First, the plaintiff had no right to remove the case to the Superior Court. Where applicable, G.L.c. 231, §104 allows removal from district court to superior court if a party has a claim asserted against him or her in excess of $25,000 and complies with certain procedures. Section 104 of chapter 231 is designed to allow parties, after the original claim has been filed, to transfer the action to superior court if new claims, counterclaims or cross claims are asserted against them that exceed $25,000. In the present case, the plaintiffs claims fall well below the $25,000 entry amount for superior court jurisdiction, there are no counterclaims, and plaintiff has no right to have the case removed to superior court.

Similarly, the plaintiff has no recourse in G.L.c. 231, §102C. Section 102C permits the Superior Court to transfer an action filed in the superior court to district court if there is no reasonable likelihood that recovery will exceed $25,000. Section 102C then provides that any party to the transferred action aggrieved by a “finding or decision” of the district court may, as of right, have the case retransferred for determination by the superior court.

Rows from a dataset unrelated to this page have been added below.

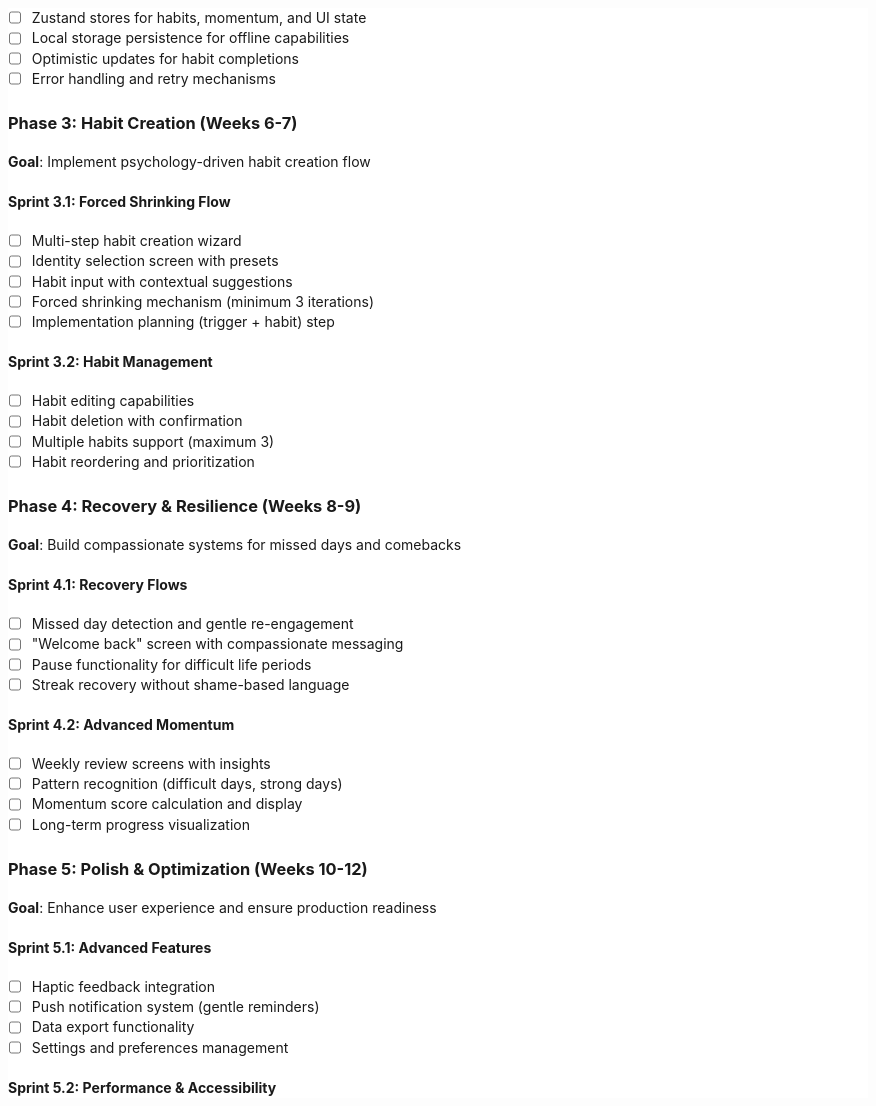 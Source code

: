 - [ ] Zustand stores for habits, momentum, and UI state
- [ ] Local storage persistence for offline capabilities
- [ ] Optimistic updates for habit completions
- [ ] Error handling and retry mechanisms

### Phase 3: Habit Creation (Weeks 6-7)

**Goal**: Implement psychology-driven habit creation flow

#### Sprint 3.1: Forced Shrinking Flow

- [ ] Multi-step habit creation wizard
- [ ] Identity selection screen with presets
- [ ] Habit input with contextual suggestions
- [ ] Forced shrinking mechanism (minimum 3 iterations)
- [ ] Implementation planning (trigger + habit) step

#### Sprint 3.2: Habit Management

- [ ] Habit editing capabilities
- [ ] Habit deletion with confirmation
- [ ] Multiple habits support (maximum 3)
- [ ] Habit reordering and prioritization

### Phase 4: Recovery & Resilience (Weeks 8-9)

**Goal**: Build compassionate systems for missed days and comebacks

#### Sprint 4.1: Recovery Flows

- [ ] Missed day detection and gentle re-engagement
- [ ] "Welcome back" screen with compassionate messaging
- [ ] Pause functionality for difficult life periods
- [ ] Streak recovery without shame-based language

#### Sprint 4.2: Advanced Momentum

- [ ] Weekly review screens with insights
- [ ] Pattern recognition (difficult days, strong days)
- [ ] Momentum score calculation and display
- [ ] Long-term progress visualization

### Phase 5: Polish & Optimization (Weeks 10-12)

**Goal**: Enhance user experience and ensure production readiness

#### Sprint 5.1: Advanced Features

- [ ] Haptic feedback integration
- [ ] Push notification system (gentle reminders)
- [ ] Data export functionality
- [ ] Settings and preferences management

#### Sprint 5.2: Performance & Accessibility
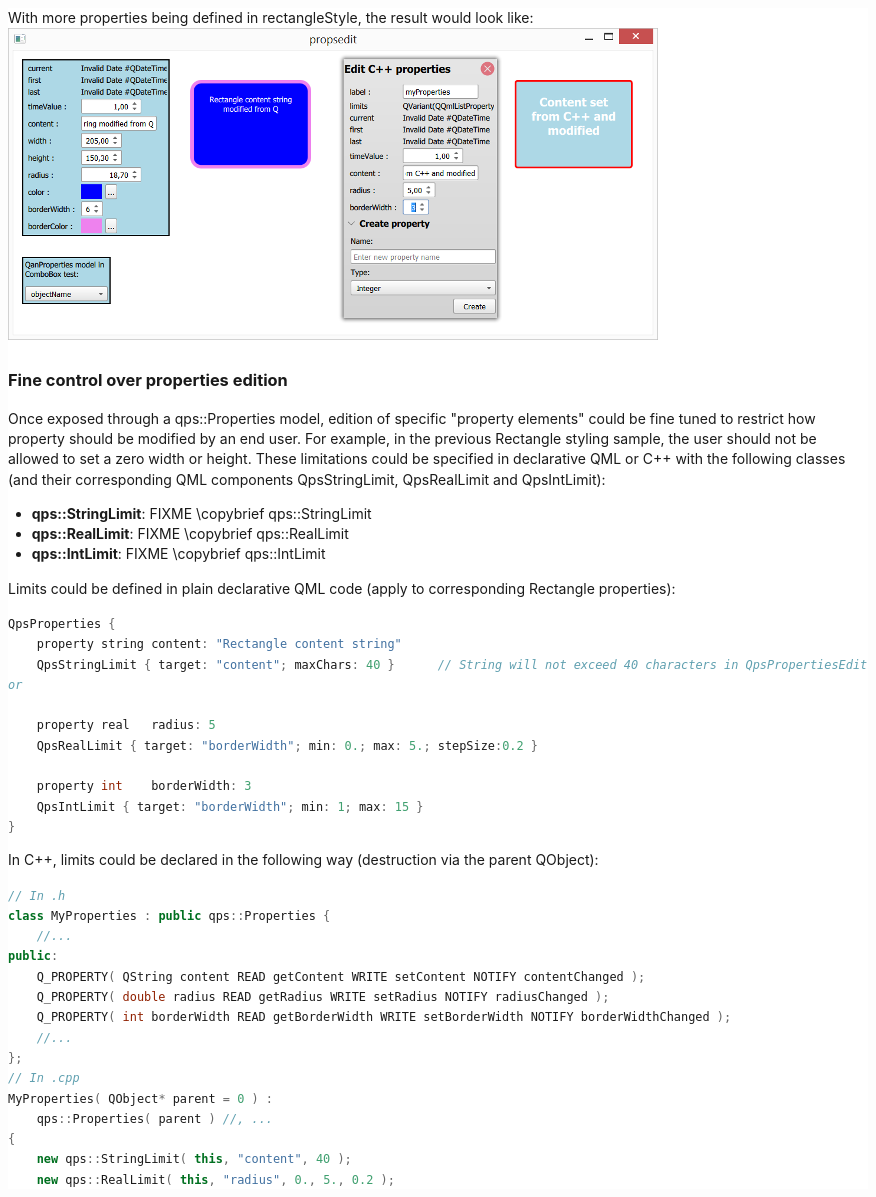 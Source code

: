 With more properties being defined in rectangleStyle, the result would look like:
![Properties edition](images/propsedit.png)

### Fine control over properties edition ###

Once exposed through a qps::Properties model, edition of specific "property elements" could be fine tuned  to restrict how  property should be modified by an end user. For example, in the previous Rectangle styling sample, the user should not be allowed to set a zero width or height. These limitations could be specified in declarative QML or C++ with the following classes (and their corresponding QML components QpsStringLimit, QpsRealLimit and QpsIntLimit):

- **qps::StringLimit**:  FIXME \copybrief qps::StringLimit
- **qps::RealLimit**:  FIXME \copybrief qps::RealLimit
- **qps::IntLimit**: FIXME \copybrief qps::IntLimit

Limits could be defined in plain declarative QML code (apply to corresponding Rectangle properties):
```cpp
QpsProperties {
    property string content: "Rectangle content string"
    QpsStringLimit { target: "content"; maxChars: 40 }		// String will not exceed 40 characters in QpsPropertiesEditor

    property real   radius: 5
    QpsRealLimit { target: "borderWidth"; min: 0.; max: 5.; stepSize:0.2 }

    property int    borderWidth: 3
    QpsIntLimit { target: "borderWidth"; min: 1; max: 15 }
}
```

In C++, limits could be declared in the following way (destruction via the parent QObject):
```cpp
// In .h
class MyProperties : public qps::Properties {
    //...
public:
	Q_PROPERTY( QString content READ getContent WRITE setContent NOTIFY contentChanged );
	Q_PROPERTY( double radius READ getRadius WRITE setRadius NOTIFY radiusChanged );	
	Q_PROPERTY( int borderWidth READ getBorderWidth WRITE setBorderWidth NOTIFY borderWidthChanged );
	//...
};
// In .cpp
MyProperties( QObject* parent = 0 ) :
    qps::Properties( parent ) //, ...
{
    new qps::StringLimit( this, "content", 40 );
    new qps::RealLimit( this, "radius", 0., 5., 0.2 );
```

In the present case, the plaintiff filed his complaint in the district court. There was no transfer from the superior court to the district court pursuant to §102C, and there can be no retransfer.

Second, and in any event, the plaintiff is not entitled to a removal pursuant to §104 or to a re-transfer pursuant to §102C because there is no “decision or finding” by the district court on which removal or re-transfer can be predicated. In H. Sandberg & Son, Inc. v. Clerk of the District Court of Northern Norfolk, 12 Mass.App.Ct. 686, 687-89 (1981), the court discussed the phrase “finding or decision” as contained in § 102C and held that a plaintiff was not entitled to re-transfer a case to the superior court following a dismissal in the district court. In Sandberg, the court reasoned that allowing a party to re-transfer a case to superior court after dismissal would defeat the purpose of §102C by encouraging a practice under which counsel who are prepared to accept the risk of an adverse prima facie case against them could suffer judgments of dismissal or default in a district court and unilaterally delay the presentation of their evidence until they were before the Superior Court. Id. at p. 688. See also, Zazzara v. Townsend, 1994 Mass. App. Div. 61, 63 (1994) (no right to removal after default judgment); Farese v. Segal, 1990 Mass.App.Div. 196, 198 (1990) (default judgment in a decision or finding).

Such is the case here. Plaintiff failed to attend medical examinations scheduled on three different dates, April 21, May 12, and June 2, 1999. He failed to attend scheduled depositions on three separate occasions, March 7, May 9, and June 8, 2000. The District Court complaint has been dismissed. There is no reason in law, policy or poetry that should allowed him to proceed in this Court. His complaint will be dismissed with prejudice. Counsel for defendant may seek costs and fees by way of a motion filed within ten days of the docketing date of this Memorandum and Order.

Order

Considered as a motion to dismiss for lack of subject matter jurisdiction, defendant’s motion is allowed. Cost and fees may be assessed upon request.

The right to have a claimant examined by a physician selected by the company is consistent with the provisions of G.L.c. 90, §34M which states, in relevant part, as follows:

“The injured person shall submit to physical examination by physicians selected by the insurer as often as may be reasonably required and shall do all things necessary to enable the insurer to obtain medical reports and other needed information to assist in determining the amounts due. Non-cooperation of an injured party shall be a defense to the insurer to any suit for benefits authorized by this section . . ." (emphasis added).

In addition to the three letters written by the claim adjuster to plaintiffs counsel, a representative of Boston Medical Evaluations, the physician association responsible for coordinating the examinations scheduled for April 21, May 12 and June 9, 1999, wrote, on each occasion, to the plaintiff advising him of the date, time and place of the appointment.